Last edited by Resi; April 30th, 2009 at 07:54 AM.
I also enjoyed reading your post Nicole. What a wonderful man your dad must be.
My parents were young and not ready to grow up. Don't get me wrong they did a great job for what they knew about being a parent. I think back now about my childhood and I think that they loved us, but we were more of an obligation to them then anything. Both of my parents had a short fuse and it didn't take much to tick them off. I'm not close to my parents. In fact they have never met Emma, which I am sad about. What do you do. It has influenced the way that I have chosen to raise my LO. I don't want her to feel the way I felt as a child.
As a truck driver, my dad was seldom around, which was probably good because he had an anger problem (though he was never abusive). My mom did AP without good boundaries. She talks about it a lot and really encourages us to AP her grankids but WITH boundaries.
She BF each of us (I'm the oldest of 6) until she got pg with the next. My brother, the youngest, was still bfing at 3. She slept with each of us until the next was born. My bro slept with her and dad til he was 11.

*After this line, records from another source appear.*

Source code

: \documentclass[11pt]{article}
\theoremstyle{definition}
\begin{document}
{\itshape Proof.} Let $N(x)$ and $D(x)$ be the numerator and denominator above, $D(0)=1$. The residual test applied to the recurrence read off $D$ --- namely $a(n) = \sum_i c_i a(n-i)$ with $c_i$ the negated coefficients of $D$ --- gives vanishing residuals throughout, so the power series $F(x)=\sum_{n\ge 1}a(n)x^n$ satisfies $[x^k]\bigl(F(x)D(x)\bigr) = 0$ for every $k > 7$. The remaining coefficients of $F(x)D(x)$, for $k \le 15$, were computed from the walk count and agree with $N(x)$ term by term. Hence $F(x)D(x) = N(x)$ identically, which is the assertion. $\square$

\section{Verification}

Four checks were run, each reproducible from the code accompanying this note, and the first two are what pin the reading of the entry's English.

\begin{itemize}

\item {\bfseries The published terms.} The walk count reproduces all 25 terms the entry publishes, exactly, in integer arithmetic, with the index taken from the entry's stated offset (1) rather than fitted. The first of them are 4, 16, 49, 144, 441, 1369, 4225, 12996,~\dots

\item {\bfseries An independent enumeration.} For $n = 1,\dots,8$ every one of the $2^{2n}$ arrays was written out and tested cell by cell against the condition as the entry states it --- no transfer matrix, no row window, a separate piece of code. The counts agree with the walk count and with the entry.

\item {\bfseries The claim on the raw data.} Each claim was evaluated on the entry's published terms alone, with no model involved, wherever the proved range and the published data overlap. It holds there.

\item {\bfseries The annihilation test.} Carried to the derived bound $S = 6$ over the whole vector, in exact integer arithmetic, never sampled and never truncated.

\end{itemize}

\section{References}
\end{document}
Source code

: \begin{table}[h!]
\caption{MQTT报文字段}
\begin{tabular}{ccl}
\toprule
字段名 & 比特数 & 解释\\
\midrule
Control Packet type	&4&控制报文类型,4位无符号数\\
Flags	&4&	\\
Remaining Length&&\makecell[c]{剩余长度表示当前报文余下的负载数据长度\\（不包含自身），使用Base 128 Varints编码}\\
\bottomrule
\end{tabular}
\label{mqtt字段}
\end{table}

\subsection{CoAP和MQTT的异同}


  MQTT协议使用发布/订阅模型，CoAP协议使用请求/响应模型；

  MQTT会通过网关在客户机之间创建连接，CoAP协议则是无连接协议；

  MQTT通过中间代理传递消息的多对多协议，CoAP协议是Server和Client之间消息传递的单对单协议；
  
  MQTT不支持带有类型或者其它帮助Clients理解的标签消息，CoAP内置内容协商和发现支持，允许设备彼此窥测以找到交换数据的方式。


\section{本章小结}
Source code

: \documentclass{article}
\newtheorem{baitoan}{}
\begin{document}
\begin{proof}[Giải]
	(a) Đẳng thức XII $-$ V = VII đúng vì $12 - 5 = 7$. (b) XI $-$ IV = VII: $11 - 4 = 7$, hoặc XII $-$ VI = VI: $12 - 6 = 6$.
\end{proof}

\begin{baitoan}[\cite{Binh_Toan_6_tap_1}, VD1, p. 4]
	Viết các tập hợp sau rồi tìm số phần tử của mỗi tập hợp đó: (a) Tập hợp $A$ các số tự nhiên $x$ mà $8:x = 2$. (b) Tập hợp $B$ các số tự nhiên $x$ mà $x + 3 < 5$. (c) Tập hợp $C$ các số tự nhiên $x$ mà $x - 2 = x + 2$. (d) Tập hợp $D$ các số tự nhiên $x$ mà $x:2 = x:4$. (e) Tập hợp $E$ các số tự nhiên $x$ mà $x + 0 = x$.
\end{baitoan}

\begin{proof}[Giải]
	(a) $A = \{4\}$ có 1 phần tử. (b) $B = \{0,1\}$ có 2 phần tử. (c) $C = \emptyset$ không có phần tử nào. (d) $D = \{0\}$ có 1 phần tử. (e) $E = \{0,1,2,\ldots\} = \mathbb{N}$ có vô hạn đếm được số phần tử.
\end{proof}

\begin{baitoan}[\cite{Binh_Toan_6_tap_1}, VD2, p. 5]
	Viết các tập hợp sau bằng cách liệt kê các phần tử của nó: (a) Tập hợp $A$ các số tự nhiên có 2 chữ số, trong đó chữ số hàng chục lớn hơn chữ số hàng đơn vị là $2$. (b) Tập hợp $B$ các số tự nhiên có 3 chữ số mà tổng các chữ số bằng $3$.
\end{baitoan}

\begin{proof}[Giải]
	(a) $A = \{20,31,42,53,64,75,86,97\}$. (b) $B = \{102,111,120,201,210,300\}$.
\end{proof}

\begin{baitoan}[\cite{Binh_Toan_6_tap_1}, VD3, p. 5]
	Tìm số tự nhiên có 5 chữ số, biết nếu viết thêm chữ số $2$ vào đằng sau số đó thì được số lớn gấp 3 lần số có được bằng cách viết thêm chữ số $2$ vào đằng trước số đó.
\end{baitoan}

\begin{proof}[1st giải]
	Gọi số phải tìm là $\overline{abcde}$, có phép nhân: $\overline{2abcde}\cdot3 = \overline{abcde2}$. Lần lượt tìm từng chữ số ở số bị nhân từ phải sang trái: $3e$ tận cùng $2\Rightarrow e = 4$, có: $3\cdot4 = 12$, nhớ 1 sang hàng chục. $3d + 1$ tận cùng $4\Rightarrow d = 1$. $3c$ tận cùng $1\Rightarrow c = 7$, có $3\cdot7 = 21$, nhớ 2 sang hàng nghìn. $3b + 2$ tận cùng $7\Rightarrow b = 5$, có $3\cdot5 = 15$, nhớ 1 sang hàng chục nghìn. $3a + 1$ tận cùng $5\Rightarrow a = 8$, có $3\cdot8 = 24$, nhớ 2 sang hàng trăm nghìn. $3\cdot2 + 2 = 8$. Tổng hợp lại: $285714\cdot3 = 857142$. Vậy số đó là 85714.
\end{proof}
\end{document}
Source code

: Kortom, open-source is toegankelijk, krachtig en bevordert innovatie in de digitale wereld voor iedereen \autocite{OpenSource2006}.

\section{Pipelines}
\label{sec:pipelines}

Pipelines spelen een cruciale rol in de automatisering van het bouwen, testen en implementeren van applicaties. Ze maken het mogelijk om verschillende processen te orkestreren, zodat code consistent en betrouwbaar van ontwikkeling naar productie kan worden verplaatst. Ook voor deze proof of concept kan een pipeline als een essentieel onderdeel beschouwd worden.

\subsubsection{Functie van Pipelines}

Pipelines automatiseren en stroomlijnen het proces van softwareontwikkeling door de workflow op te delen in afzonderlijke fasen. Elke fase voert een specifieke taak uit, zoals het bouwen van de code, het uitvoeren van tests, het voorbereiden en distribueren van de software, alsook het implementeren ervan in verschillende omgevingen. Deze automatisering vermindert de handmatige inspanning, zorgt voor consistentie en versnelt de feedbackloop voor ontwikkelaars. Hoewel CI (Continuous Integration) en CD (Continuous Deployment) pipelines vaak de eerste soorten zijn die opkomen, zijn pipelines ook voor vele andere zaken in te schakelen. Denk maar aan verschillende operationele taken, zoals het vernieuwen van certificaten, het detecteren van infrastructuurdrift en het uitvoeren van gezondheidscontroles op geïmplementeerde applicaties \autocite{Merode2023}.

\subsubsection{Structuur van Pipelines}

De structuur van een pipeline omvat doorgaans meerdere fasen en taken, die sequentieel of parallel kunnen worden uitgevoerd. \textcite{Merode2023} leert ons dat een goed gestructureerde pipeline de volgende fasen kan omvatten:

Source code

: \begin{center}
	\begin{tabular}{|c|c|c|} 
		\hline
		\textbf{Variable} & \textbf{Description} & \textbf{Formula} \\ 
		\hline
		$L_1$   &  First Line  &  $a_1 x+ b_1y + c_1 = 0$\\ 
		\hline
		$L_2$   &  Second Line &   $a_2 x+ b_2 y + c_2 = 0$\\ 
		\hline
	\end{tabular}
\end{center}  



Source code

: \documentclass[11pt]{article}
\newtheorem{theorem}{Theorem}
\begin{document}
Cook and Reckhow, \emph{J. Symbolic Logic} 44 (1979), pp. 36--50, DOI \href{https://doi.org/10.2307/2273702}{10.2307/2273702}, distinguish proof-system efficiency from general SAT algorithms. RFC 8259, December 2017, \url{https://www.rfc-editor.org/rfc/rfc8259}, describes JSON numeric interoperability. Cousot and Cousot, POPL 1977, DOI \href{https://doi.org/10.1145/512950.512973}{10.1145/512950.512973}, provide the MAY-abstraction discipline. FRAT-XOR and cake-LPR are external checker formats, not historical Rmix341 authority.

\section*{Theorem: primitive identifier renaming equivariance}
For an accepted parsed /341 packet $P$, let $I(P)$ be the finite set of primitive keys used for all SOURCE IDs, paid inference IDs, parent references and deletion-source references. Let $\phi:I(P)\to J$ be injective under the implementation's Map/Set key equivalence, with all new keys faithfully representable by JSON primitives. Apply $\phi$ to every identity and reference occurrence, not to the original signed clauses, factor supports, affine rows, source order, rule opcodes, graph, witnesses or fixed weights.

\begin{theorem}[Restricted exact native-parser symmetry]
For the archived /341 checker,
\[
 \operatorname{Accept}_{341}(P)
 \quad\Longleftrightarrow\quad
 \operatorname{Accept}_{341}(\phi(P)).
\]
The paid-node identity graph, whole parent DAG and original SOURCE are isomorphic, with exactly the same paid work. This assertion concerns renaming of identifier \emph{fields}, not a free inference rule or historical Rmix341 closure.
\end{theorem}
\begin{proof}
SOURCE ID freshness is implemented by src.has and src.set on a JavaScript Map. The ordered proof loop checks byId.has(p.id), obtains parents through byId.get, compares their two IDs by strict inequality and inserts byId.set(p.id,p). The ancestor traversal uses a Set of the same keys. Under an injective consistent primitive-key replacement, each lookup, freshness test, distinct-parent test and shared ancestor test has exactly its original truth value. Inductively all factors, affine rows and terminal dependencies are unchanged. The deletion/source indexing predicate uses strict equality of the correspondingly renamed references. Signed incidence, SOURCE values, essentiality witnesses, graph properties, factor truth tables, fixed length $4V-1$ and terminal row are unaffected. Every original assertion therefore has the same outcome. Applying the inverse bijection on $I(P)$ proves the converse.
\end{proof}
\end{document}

My mom 'gets' kids. She feels like she has never met a child that wasn't 'hers'. Not sure if that makes sense.
I really love my parents and have a great relationship with both of them. They are both very willing to talk about how they screwed up raising us, in hopes that we can do better.
My parents were very TP with me. I was FF and in a crib around 6 weeks. They used the CIO and stuff a binky in her mouth method with me. I also never knew what the heck was going on when I was growing up because they never explained anything to me. Ugh.
Sadly I am not close to my mom at all I shared a room with my older sister and I bonded more to her because she was the one my parents made lay with me and soothe me when I couldn't sleep or was sick.